### Work to complete
Among the entries below, how many lines have the word "simple"? Answer only with the number.

(Source texts of formatted documents)
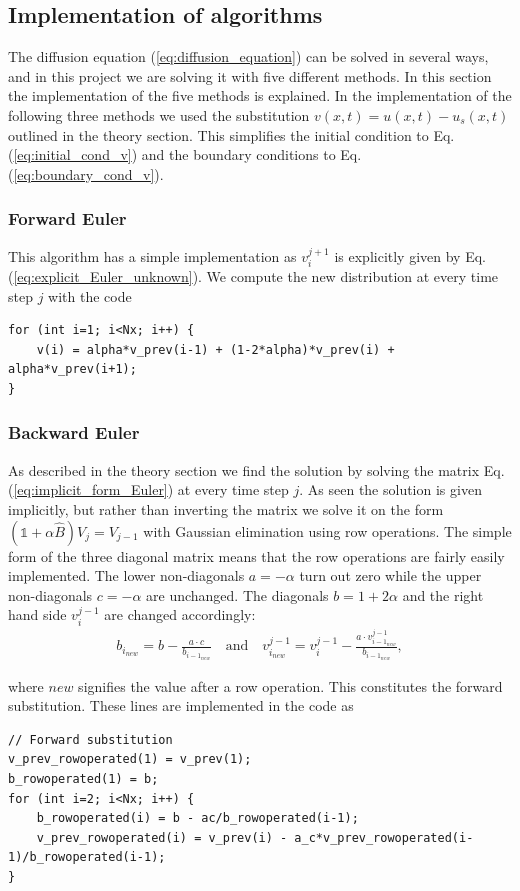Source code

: \documentclass[12pt]{article}
\begin{document}
\begin{flushleft}
\subsection{Implementation of algorithms}
The diffusion equation (\ref{eq:diffusion_equation}) can be solved in several ways, and in this project we are solving it with five different methods. In this section the implementation of the five methods is explained. In the implementation of the following three methods we used the substitution $v(x, t) = u(x, t) - u_s(x,t)$ outlined in the theory section. This simplifies the initial condition to Eq. (\ref{eq:initial_cond_v}) and the boundary
conditions to Eq. (\ref{eq:boundary_cond_v}).
\subsubsection{Forward Euler}
This algorithm has a simple implementation as $v_{i}^{j+1}$ is explicitly given by Eq. (\ref{eq:explicit_Euler_unknown}).
We compute the new distribution at every time step $j$ with the code
\begin{lstlisting}
for (int i=1; i<Nx; i++) {
    v(i) = alpha*v_prev(i-1) + (1-2*alpha)*v_prev(i) + alpha*v_prev(i+1);
}
\end{lstlisting}
\subsubsection{Backward Euler}
As described in the theory section we find the solution by solving the matrix
Eq. (\ref{eq:implicit_form_Euler}) at every time step $j$. As seen the solution is given implicitly, but
rather than inverting the matrix we solve it on the form $(\mathbb{1}+\alpha\hat{B})V_{j} = V_{j-1}$
with Gaussian elimination using row operations.
The simple form of the three diagonal matrix means that the row operations are fairly easily implemented.
The lower non-diagonals $a=-\alpha$ turn out zero while the upper non-diagonals $c=-\alpha$ are unchanged. 
The diagonals $b = 1 + 2\alpha$ and the right hand side $v_i^{j-1}$ are changed accordingly:
\vspace{5mm}
\begin{align*}
b_{i_{new}} = b - \frac{a \cdot c}{b_{{i-1}_{new}}}\quad\text{and}\quad
v_{i_{new}}^{j-1} = v_i^{j-1} - \frac{a\cdot v_{{i-1}_{new}}^{j-1}}{b_{{i-1}_{new}}},
\end{align*}
\vspace{5mm}


where $new$ signifies the value after a row operation. This constitutes the forward substitution.
These lines are implemented in the code as
\begin{lstlisting}
// Forward substitution
v_prev_rowoperated(1) = v_prev(1);
b_rowoperated(1) = b;
for (int i=2; i<Nx; i++) {
    b_rowoperated(i) = b - ac/b_rowoperated(i-1);
    v_prev_rowoperated(i) = v_prev(i) - a_c*v_prev_rowoperated(i-1)/b_rowoperated(i-1);
}
\end{lstlisting}


\end{flushleft}
\end{document}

### Solution
2